Circulating Adrenomedullin Is Elevated in Gestational Diabetes and Its Role in Impaired Insulin Production by β-Cells

Context: Defective pancreatic beta-cell adaptation in pregnancy plays an important role in the pathophysiology of gestational diabetes mellitus (GDM), but the molecular basis remains unclear. Objectives of this study were to determine if circulating levels of adrenomedullin (ADM) in women with GDM are elevated and to assess the effects of ADM on insulin synthesis and secretion by human pancreatic beta-cells. Design: A stable gene product of ADM precursor, midregional pro-adrenomedullin (MR-proADM), was measured in plasma of pregnant women with normal glucose tolerance (NGT, n = 10) or GDM (n = 11). The beta-Lox5 cell line, derived from human pancreatic beta-cells, was transduced with homeodomain transcription factor pancreatic-duodenal homeobox (PDX) factor 1 (PDX1) encoding lentiviral vector and treated with different doses of ADM. mRNA for insulin, ADM, and its receptor components in beta-Lox5 cells and insulin in media were measured. Results: Plasma MR-proADM levels were significantly higher in GDM compared with patients with NGT. Pancreatic beta-Lox5 cells express mRNA for insulin, ADM, and its receptor components.
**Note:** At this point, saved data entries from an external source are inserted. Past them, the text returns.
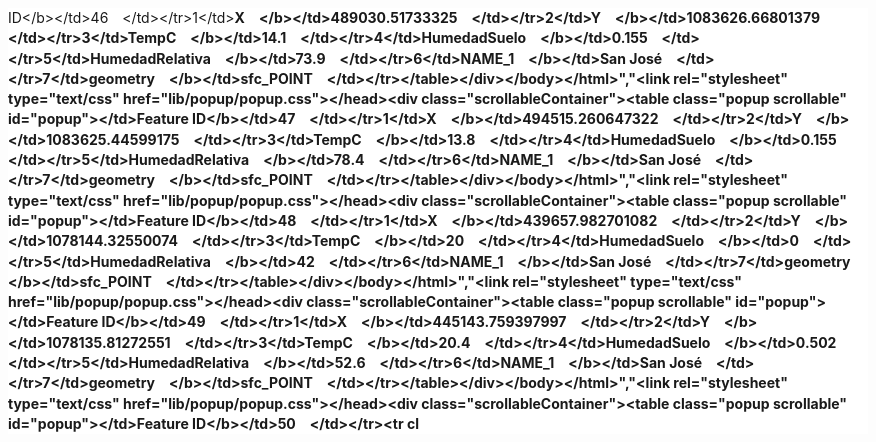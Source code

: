 ID<\/b><\/td><td align='right'>46&emsp;<\/td><\/tr><tr class='alt'><td>1<\/td><td><b>X&emsp;<\/b><\/td><td align='right'>489030.51733325&emsp;<\/td><\/tr><tr><td>2<\/td><td><b>Y&emsp;<\/b><\/td><td align='right'>1083626.66801379&emsp;<\/td><\/tr><tr class='alt'><td>3<\/td><td><b>TempC&emsp;<\/b><\/td><td align='right'>14.1&emsp;<\/td><\/tr><tr><td>4<\/td><td><b>HumedadSuelo&emsp;<\/b><\/td><td align='right'>0.155&emsp;<\/td><\/tr><tr class='alt'><td>5<\/td><td><b>HumedadRelativa&emsp;<\/b><\/td><td align='right'>73.9&emsp;<\/td><\/tr><tr><td>6<\/td><td><b>NAME_1&emsp;<\/b><\/td><td align='right'>San José&emsp;<\/td><\/tr><tr class='alt'><td>7<\/td><td><b>geometry&emsp;<\/b><\/td><td align='right'>sfc_POINT&emsp;<\/td><\/tr><\/table><\/div><\/body><\/html>","<html><head><link rel=\"stylesheet\" type=\"text/css\" href=\"lib/popup/popup.css\"><\/head><body><div class=\"scrollableContainer\"><table class=\"popup scrollable\" id=\"popup\"><tr class='coord'><td><\/td><td><b>Feature ID<\/b><\/td><td align='right'>47&emsp;<\/td><\/tr><tr class='alt'><td>1<\/td><td><b>X&emsp;<\/b><\/td><td align='right'>494515.260647322&emsp;<\/td><\/tr><tr><td>2<\/td><td><b>Y&emsp;<\/b><\/td><td align='right'>1083625.44599175&emsp;<\/td><\/tr><tr class='alt'><td>3<\/td><td><b>TempC&emsp;<\/b><\/td><td align='right'>13.8&emsp;<\/td><\/tr><tr><td>4<\/td><td><b>HumedadSuelo&emsp;<\/b><\/td><td align='right'>0.155&emsp;<\/td><\/tr><tr class='alt'><td>5<\/td><td><b>HumedadRelativa&emsp;<\/b><\/td><td align='right'>78.4&emsp;<\/td><\/tr><tr><td>6<\/td><td><b>NAME_1&emsp;<\/b><\/td><td align='right'>San José&emsp;<\/td><\/tr><tr class='alt'><td>7<\/td><td><b>geometry&emsp;<\/b><\/td><td align='right'>sfc_POINT&emsp;<\/td><\/tr><\/table><\/div><\/body><\/html>","<html><head><link rel=\"stylesheet\" type=\"text/css\" href=\"lib/popup/popup.css\"><\/head><body><div class=\"scrollableContainer\"><table class=\"popup scrollable\" id=\"popup\"><tr class='coord'><td><\/td><td><b>Feature ID<\/b><\/td><td align='right'>48&emsp;<\/td><\/tr><tr class='alt'><td>1<\/td><td><b>X&emsp;<\/b><\/td><td align='right'>439657.982701082&emsp;<\/td><\/tr><tr><td>2<\/td><td><b>Y&emsp;<\/b><\/td><td align='right'>1078144.32550074&emsp;<\/td><\/tr><tr class='alt'><td>3<\/td><td><b>TempC&emsp;<\/b><\/td><td align='right'>20&emsp;<\/td><\/tr><tr><td>4<\/td><td><b>HumedadSuelo&emsp;<\/b><\/td><td align='right'>0&emsp;<\/td><\/tr><tr class='alt'><td>5<\/td><td><b>HumedadRelativa&emsp;<\/b><\/td><td align='right'>42&emsp;<\/td><\/tr><tr><td>6<\/td><td><b>NAME_1&emsp;<\/b><\/td><td align='right'>San José&emsp;<\/td><\/tr><tr class='alt'><td>7<\/td><td><b>geometry&emsp;<\/b><\/td><td align='right'>sfc_POINT&emsp;<\/td><\/tr><\/table><\/div><\/body><\/html>","<html><head><link rel=\"stylesheet\" type=\"text/css\" href=\"lib/popup/popup.css\"><\/head><body><div class=\"scrollableContainer\"><table class=\"popup scrollable\" id=\"popup\"><tr class='coord'><td><\/td><td><b>Feature ID<\/b><\/td><td align='right'>49&emsp;<\/td><\/tr><tr class='alt'><td>1<\/td><td><b>X&emsp;<\/b><\/td><td align='right'>445143.759397997&emsp;<\/td><\/tr><tr><td>2<\/td><td><b>Y&emsp;<\/b><\/td><td align='right'>1078135.81272551&emsp;<\/td><\/tr><tr class='alt'><td>3<\/td><td><b>TempC&emsp;<\/b><\/td><td align='right'>20.4&emsp;<\/td><\/tr><tr><td>4<\/td><td><b>HumedadSuelo&emsp;<\/b><\/td><td align='right'>0.502&emsp;<\/td><\/tr><tr class='alt'><td>5<\/td><td><b>HumedadRelativa&emsp;<\/b><\/td><td align='right'>52.6&emsp;<\/td><\/tr><tr><td>6<\/td><td><b>NAME_1&emsp;<\/b><\/td><td align='right'>San José&emsp;<\/td><\/tr><tr class='alt'><td>7<\/td><td><b>geometry&emsp;<\/b><\/td><td align='right'>sfc_POINT&emsp;<\/td><\/tr><\/table><\/div><\/body><\/html>","<html><head><link rel=\"stylesheet\" type=\"text/css\" href=\"lib/popup/popup.css\"><\/head><body><div class=\"scrollableContainer\"><table class=\"popup scrollable\" id=\"popup\"><tr class='coord'><td><\/td><td><b>Feature ID<\/b><\/td><td align='right'>50&emsp;<\/td><\/tr><tr cl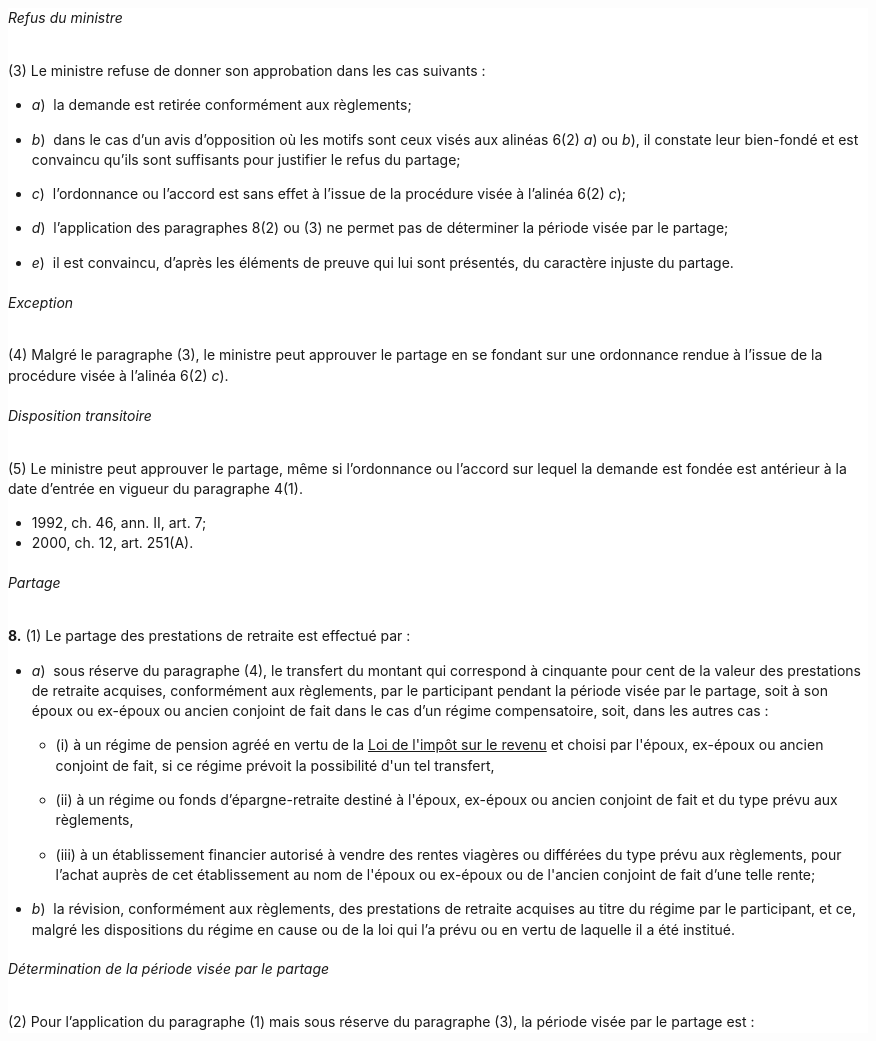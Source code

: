 ###### Refus du ministre

(3) Le ministre refuse de donner son approbation dans les cas suivants :

  * _a_)  la demande est retirée conformément aux règlements;

  * _b_)  dans le cas d’un avis d’opposition où les motifs sont ceux visés aux alinéas 6(2) _a_) ou _b_), il constate leur bien-fondé et est convaincu qu’ils sont suffisants pour justifier le refus du partage;

  * _c_)  l’ordonnance ou l’accord est sans effet à l’issue de la procédure visée à l’alinéa 6(2) _c_);

  * _d_)  l’application des paragraphes 8(2) ou (3) ne permet pas de déterminer la période visée par le partage;

  * _e_)  il est convaincu, d’après les éléments de preuve qui lui sont présentés, du caractère injuste du partage.

###### Exception

(4) Malgré le paragraphe (3), le ministre peut approuver le partage en se fondant sur une ordonnance rendue à l’issue de la procédure visée à l’alinéa 6(2) _c_).

###### Disposition transitoire

(5) Le ministre peut approuver le partage, même si l’ordonnance ou l’accord sur lequel la demande est fondée est antérieur à la date d’entrée en vigueur du paragraphe 4(1).

  * 1992, ch. 46, ann. II, art. 7;
  * 2000, ch. 12, art. 251(A).

###### Partage

**8.** (1) Le partage des prestations de retraite est effectué par :

  * _a_)  sous réserve du paragraphe (4), le transfert du montant qui correspond à cinquante pour cent de la valeur des prestations de retraite acquises, conformément aux règlements, par le participant pendant la période visée par le partage, soit à son époux ou ex-époux ou ancien conjoint de fait dans le cas d’un régime compensatoire, soit, dans les autres cas :

    * (i) à un régime de pension agréé en vertu de la [Loi de l'impôt sur le revenu](/canada/fra/lois/I/I-3.3.md) et choisi par l'époux, ex-époux ou ancien conjoint de fait, si ce régime prévoit la possibilité d'un tel transfert,

    * (ii) à un régime ou fonds d’épargne-retraite destiné à l'époux, ex-époux ou ancien conjoint de fait et du type prévu aux règlements,

    * (iii) à un établissement financier autorisé à vendre des rentes viagères ou différées du type prévu aux règlements, pour l’achat auprès de cet établissement au nom de l'époux ou ex-époux ou de l'ancien conjoint de fait d’une telle rente;

  * _b_)  la révision, conformément aux règlements, des prestations de retraite acquises au titre du régime par le participant, et ce, malgré les dispositions du régime en cause ou de la loi qui l’a prévu ou en vertu de laquelle il a été institué.

###### Détermination de la période visée par le partage

(2) Pour l’application du paragraphe (1) mais sous réserve du paragraphe (3), la période visée par le partage est :
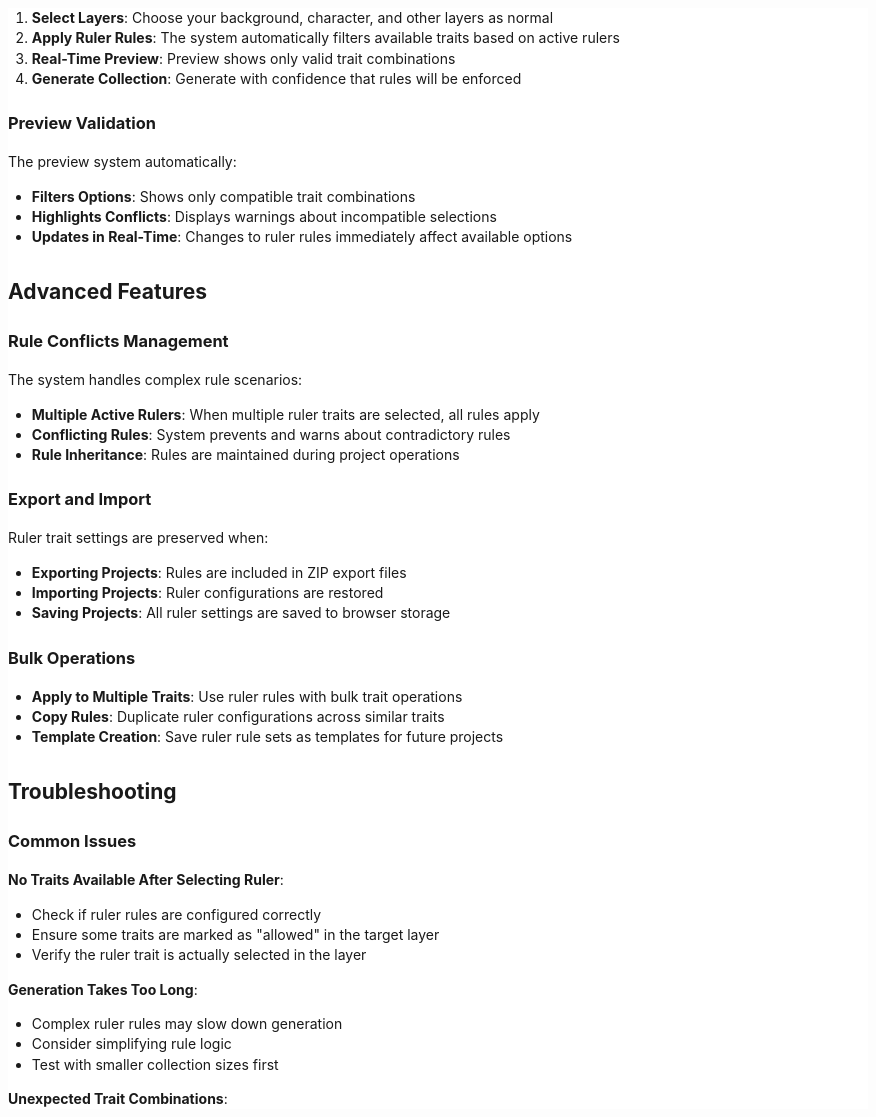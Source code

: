 1. **Select Layers**: Choose your background, character, and other layers as normal
2. **Apply Ruler Rules**: The system automatically filters available traits based on active rulers
3. **Real-Time Preview**: Preview shows only valid trait combinations
4. **Generate Collection**: Generate with confidence that rules will be enforced

### Preview Validation

The preview system automatically:

- **Filters Options**: Shows only compatible trait combinations
- **Highlights Conflicts**: Displays warnings about incompatible selections
- **Updates in Real-Time**: Changes to ruler rules immediately affect available options

## Advanced Features

### Rule Conflicts Management

The system handles complex rule scenarios:

- **Multiple Active Rulers**: When multiple ruler traits are selected, all rules apply
- **Conflicting Rules**: System prevents and warns about contradictory rules
- **Rule Inheritance**: Rules are maintained during project operations

### Export and Import

Ruler trait settings are preserved when:

- **Exporting Projects**: Rules are included in ZIP export files
- **Importing Projects**: Ruler configurations are restored
- **Saving Projects**: All ruler settings are saved to browser storage

### Bulk Operations

- **Apply to Multiple Traits**: Use ruler rules with bulk trait operations
- **Copy Rules**: Duplicate ruler configurations across similar traits
- **Template Creation**: Save ruler rule sets as templates for future projects

## Troubleshooting

### Common Issues

**No Traits Available After Selecting Ruler**:

- Check if ruler rules are configured correctly
- Ensure some traits are marked as "allowed" in the target layer
- Verify the ruler trait is actually selected in the layer

**Generation Takes Too Long**:

- Complex ruler rules may slow down generation
- Consider simplifying rule logic
- Test with smaller collection sizes first

**Unexpected Trait Combinations**:
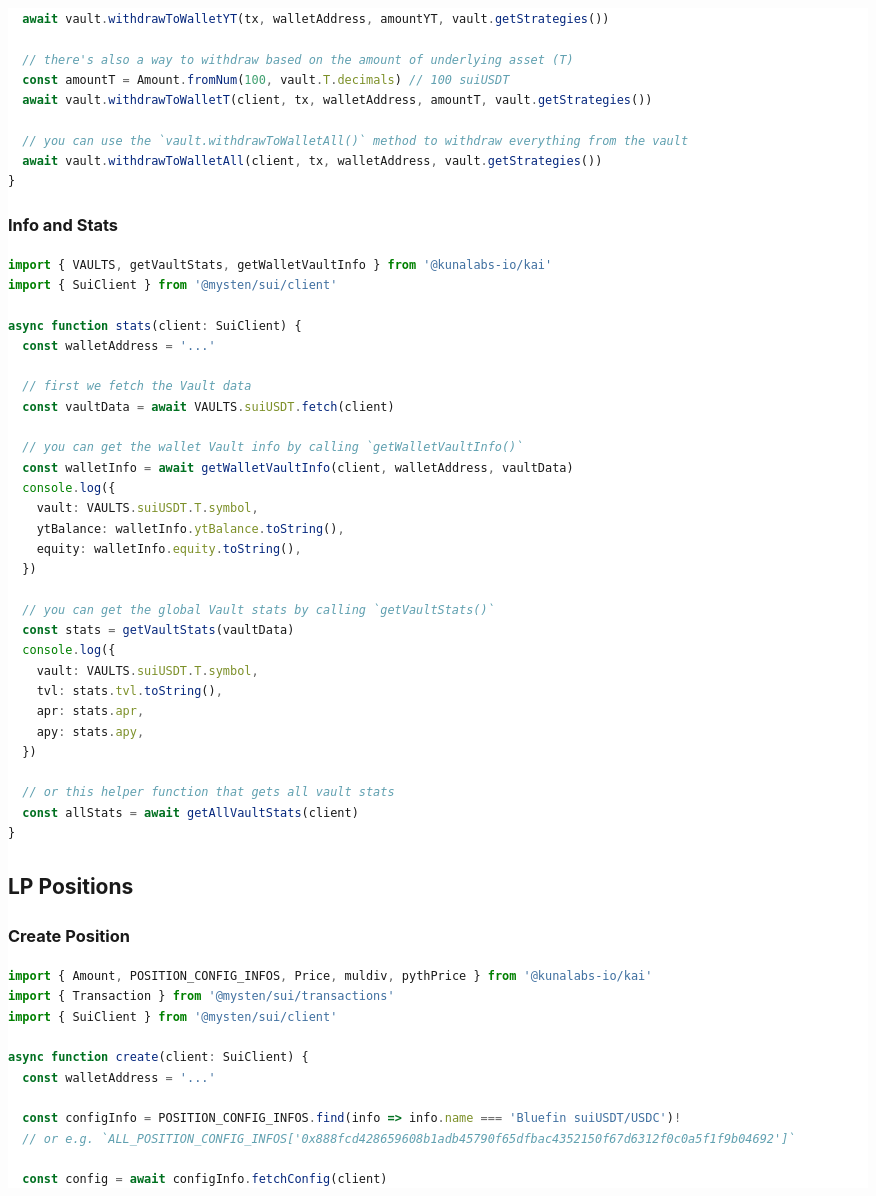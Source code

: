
 ```ts
  await vault.withdrawToWalletYT(tx, walletAddress, amountYT, vault.getStrategies())

  // there's also a way to withdraw based on the amount of underlying asset (T)
  const amountT = Amount.fromNum(100, vault.T.decimals) // 100 suiUSDT
  await vault.withdrawToWalletT(client, tx, walletAddress, amountT, vault.getStrategies())

  // you can use the `vault.withdrawToWalletAll()` method to withdraw everything from the vault
  await vault.withdrawToWalletAll(client, tx, walletAddress, vault.getStrategies())
}
```

### Info and Stats

```ts
import { VAULTS, getVaultStats, getWalletVaultInfo } from '@kunalabs-io/kai'
import { SuiClient } from '@mysten/sui/client'

async function stats(client: SuiClient) {
  const walletAddress = '...'

  // first we fetch the Vault data
  const vaultData = await VAULTS.suiUSDT.fetch(client)

  // you can get the wallet Vault info by calling `getWalletVaultInfo()`
  const walletInfo = await getWalletVaultInfo(client, walletAddress, vaultData)
  console.log({
    vault: VAULTS.suiUSDT.T.symbol,
    ytBalance: walletInfo.ytBalance.toString(),
    equity: walletInfo.equity.toString(),
  })

  // you can get the global Vault stats by calling `getVaultStats()`
  const stats = getVaultStats(vaultData)
  console.log({
    vault: VAULTS.suiUSDT.T.symbol,
    tvl: stats.tvl.toString(),
    apr: stats.apr,
    apy: stats.apy,
  })

  // or this helper function that gets all vault stats
  const allStats = await getAllVaultStats(client)
}
```

## LP Positions

### Create Position

```ts
import { Amount, POSITION_CONFIG_INFOS, Price, muldiv, pythPrice } from '@kunalabs-io/kai'
import { Transaction } from '@mysten/sui/transactions'
import { SuiClient } from '@mysten/sui/client'

async function create(client: SuiClient) {
  const walletAddress = '...'

  const configInfo = POSITION_CONFIG_INFOS.find(info => info.name === 'Bluefin suiUSDT/USDC')!
  // or e.g. `ALL_POSITION_CONFIG_INFOS['0x888fcd428659608b1adb45790f65dfbac4352150f67d6312f0c0a5f1f9b04692']`

  const config = await configInfo.fetchConfig(client)

```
PDX1 transduction and cell-cell contact synergistically promote beta-Lox5 cells insulin mRNA and secretion. Furthermore, ADM dose-dependently inhibited mRNA and secretion of insulin in beta-Lox5 cell aggregates. These inhibitory effects were blocked by ADM antagonist ADM22-52, cAMP-dependent protein kinase A inhibitor KT5720, and Erk inhibitor PD98059, but not by PI-3K the inhibitor wortmannin. Conclusions: Circulating ADM concentrations were elevated in pregnant women with GDM. ADM suppresses insulin synthesis and secretion by pancreatic beta-cells in vitro. Thus, increased circulating ADM may contribute to the defective adaptation of beta-cells in diabetic pregnancies, and blockade of ADM actions with its antagonists may improve beta-cell functions.